Task objective:
Some entries follow. Reproduce exactly the lines starting at the one with "USE**|**Запрос СУБД**|**Выражение<br>DaJet Script**|" and stopping after the one with "конкретную ссылку по".

[[ Source data, beginning ]]

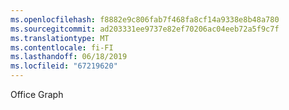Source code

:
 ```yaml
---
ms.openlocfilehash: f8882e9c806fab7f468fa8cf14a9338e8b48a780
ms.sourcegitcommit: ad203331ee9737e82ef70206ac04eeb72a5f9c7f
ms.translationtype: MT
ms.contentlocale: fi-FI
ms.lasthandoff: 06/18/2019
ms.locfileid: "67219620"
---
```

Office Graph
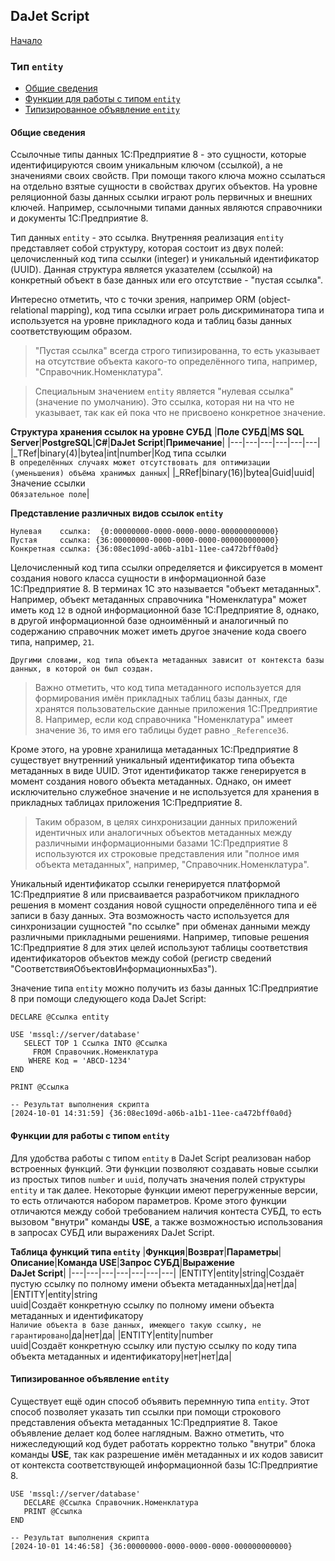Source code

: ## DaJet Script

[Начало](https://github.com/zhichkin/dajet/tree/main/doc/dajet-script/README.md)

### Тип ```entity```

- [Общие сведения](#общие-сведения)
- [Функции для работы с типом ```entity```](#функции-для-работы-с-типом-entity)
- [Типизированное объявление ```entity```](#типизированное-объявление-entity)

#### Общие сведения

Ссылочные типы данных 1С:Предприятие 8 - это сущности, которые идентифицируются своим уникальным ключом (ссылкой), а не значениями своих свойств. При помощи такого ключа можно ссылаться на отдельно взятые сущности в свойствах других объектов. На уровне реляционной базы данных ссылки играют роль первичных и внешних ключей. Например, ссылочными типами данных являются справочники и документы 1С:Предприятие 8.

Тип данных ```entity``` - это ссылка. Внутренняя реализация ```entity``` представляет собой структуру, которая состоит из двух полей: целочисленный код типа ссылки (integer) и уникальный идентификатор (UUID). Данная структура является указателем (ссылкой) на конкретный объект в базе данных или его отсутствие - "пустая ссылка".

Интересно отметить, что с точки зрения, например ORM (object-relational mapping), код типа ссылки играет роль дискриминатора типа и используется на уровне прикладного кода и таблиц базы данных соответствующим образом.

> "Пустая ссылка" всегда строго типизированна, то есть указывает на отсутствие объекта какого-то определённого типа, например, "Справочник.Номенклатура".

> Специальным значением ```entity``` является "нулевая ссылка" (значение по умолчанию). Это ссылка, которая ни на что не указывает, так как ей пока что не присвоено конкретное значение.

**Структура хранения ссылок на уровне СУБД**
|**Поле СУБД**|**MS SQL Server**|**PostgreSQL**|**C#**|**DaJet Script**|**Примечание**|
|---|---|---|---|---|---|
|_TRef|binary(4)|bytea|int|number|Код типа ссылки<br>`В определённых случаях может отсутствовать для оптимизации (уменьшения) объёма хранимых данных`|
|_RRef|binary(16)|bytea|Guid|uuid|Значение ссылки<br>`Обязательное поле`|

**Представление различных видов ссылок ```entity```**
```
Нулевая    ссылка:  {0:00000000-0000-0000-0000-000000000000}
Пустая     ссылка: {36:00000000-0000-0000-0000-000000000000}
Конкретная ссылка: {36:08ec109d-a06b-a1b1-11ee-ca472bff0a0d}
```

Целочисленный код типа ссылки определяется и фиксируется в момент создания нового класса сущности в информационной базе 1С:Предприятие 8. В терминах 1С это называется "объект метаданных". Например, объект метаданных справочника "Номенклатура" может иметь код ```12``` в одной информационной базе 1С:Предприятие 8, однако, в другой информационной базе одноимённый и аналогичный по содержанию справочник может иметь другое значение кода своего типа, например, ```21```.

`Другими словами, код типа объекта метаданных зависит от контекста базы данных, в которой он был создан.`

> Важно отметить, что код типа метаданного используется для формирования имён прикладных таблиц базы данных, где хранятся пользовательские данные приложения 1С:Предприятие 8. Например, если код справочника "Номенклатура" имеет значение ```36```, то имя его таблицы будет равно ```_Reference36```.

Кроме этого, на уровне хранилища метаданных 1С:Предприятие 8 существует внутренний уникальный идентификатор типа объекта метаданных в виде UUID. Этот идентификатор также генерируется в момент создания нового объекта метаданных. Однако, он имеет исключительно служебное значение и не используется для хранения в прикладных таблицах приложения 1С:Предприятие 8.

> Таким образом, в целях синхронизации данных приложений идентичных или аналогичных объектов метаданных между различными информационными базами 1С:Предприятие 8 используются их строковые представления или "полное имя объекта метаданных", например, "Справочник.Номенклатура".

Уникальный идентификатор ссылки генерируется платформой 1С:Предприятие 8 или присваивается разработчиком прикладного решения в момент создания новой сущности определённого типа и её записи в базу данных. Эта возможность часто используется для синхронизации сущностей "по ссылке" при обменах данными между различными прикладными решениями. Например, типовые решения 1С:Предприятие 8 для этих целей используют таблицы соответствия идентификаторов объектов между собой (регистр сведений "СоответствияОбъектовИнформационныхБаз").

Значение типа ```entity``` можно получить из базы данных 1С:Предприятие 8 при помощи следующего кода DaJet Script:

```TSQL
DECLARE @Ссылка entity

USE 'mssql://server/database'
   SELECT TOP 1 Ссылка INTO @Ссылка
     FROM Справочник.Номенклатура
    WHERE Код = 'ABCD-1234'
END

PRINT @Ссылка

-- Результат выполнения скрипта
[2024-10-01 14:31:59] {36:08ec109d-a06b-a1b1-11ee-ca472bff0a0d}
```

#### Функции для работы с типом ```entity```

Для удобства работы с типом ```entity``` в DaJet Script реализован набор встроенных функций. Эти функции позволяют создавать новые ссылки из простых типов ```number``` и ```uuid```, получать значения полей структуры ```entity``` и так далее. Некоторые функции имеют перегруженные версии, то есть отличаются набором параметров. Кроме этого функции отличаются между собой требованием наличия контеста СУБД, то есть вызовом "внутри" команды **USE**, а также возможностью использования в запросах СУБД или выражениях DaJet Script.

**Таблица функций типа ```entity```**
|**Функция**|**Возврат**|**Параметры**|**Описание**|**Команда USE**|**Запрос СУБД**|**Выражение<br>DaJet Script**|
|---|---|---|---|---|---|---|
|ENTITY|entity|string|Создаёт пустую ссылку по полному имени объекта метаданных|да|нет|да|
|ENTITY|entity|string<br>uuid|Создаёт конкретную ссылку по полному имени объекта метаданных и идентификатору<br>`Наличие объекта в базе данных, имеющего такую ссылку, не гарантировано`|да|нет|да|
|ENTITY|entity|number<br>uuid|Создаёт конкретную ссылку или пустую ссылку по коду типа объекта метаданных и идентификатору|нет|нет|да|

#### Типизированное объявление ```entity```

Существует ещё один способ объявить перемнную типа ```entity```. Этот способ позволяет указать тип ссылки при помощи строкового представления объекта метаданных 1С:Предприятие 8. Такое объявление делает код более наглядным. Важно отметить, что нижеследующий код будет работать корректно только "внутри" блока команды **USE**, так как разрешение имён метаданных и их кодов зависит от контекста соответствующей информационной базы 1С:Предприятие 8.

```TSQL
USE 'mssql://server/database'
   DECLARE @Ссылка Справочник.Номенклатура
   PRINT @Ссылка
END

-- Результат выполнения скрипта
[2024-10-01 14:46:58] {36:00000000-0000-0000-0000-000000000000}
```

[[ Source data, end ]]

Response area:
|**Функция**|**Возврат**|**Параметры**|**Описание**|**Команда USE**|**Запрос СУБД**|**Выражение<br>DaJet Script**|
|---|---|---|---|---|---|---|
|ENTITY|entity|string|Создаёт пустую ссылку по полному имени объекта метаданных|да|нет|да|
|ENTITY|entity|string<br>uuid|Создаёт конкретную ссылку по полному имени объекта метаданных и идентификатору<br>`Наличие объекта в базе данных, имеющего такую ссылку, не гарантировано`|да|нет|да|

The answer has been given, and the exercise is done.